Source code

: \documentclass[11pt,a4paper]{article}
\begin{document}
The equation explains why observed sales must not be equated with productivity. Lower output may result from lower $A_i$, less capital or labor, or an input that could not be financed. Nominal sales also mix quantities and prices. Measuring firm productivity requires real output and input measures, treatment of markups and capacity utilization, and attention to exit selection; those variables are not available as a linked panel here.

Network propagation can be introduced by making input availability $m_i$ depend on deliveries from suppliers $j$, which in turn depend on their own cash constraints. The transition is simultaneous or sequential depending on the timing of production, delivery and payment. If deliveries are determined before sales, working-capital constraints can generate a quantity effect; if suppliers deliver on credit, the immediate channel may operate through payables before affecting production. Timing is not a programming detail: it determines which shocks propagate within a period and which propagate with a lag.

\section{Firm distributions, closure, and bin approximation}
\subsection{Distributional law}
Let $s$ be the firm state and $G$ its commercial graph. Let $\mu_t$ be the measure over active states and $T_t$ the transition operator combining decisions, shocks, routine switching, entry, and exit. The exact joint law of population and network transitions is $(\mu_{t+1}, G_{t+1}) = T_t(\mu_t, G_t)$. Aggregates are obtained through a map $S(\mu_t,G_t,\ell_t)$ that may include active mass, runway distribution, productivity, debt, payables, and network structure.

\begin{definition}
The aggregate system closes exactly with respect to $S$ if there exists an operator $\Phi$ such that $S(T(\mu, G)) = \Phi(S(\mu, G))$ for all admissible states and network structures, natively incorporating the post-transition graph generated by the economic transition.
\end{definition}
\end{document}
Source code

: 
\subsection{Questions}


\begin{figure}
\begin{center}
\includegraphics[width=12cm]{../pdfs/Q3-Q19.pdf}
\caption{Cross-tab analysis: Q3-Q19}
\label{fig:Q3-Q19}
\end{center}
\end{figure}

------------------------------------------------

§ Your objective
Write down the entries above again. Copy them word for word.

§ Expected answer
Source code

: \documentclass[11pt,a4paper]{article}
\begin{document}
The equation explains why observed sales must not be equated with productivity. Lower output may result from lower $A_i$, less capital or labor, or an input that could not be financed. Nominal sales also mix quantities and prices. Measuring firm productivity requires real output and input measures, treatment of markups and capacity utilization, and attention to exit selection; those variables are not available as a linked panel here.

Network propagation can be introduced by making input availability $m_i$ depend on deliveries from suppliers $j$, which in turn depend on their own cash constraints. The transition is simultaneous or sequential depending on the timing of production, delivery and payment. If deliveries are determined before sales, working-capital constraints can generate a quantity effect; if suppliers deliver on credit, the immediate channel may operate through payables before affecting production. Timing is not a programming detail: it determines which shocks propagate within a period and which propagate with a lag.

\section{Firm distributions, closure, and bin approximation}
\subsection{Distributional law}
Let $s$ be the firm state and $G$ its commercial graph. Let $\mu_t$ be the measure over active states and $T_t$ the transition operator combining decisions, shocks, routine switching, entry, and exit. The exact joint law of population and network transitions is $(\mu_{t+1}, G_{t+1}) = T_t(\mu_t, G_t)$. Aggregates are obtained through a map $S(\mu_t,G_t,\ell_t)$ that may include active mass, runway distribution, productivity, debt, payables, and network structure.

\begin{definition}
The aggregate system closes exactly with respect to $S$ if there exists an operator $\Phi$ such that $S(T(\mu, G)) = \Phi(S(\mu, G))$ for all admissible states and network structures, natively incorporating the post-transition graph generated by the economic transition.
\end{definition}
\end{document}
Source code

: 
\subsection{Questions}


\begin{figure}
\begin{center}
\includegraphics[width=12cm]{../pdfs/Q3-Q19.pdf}
\caption{Cross-tab analysis: Q3-Q19}
\label{fig:Q3-Q19}
\end{center}
\end{figure}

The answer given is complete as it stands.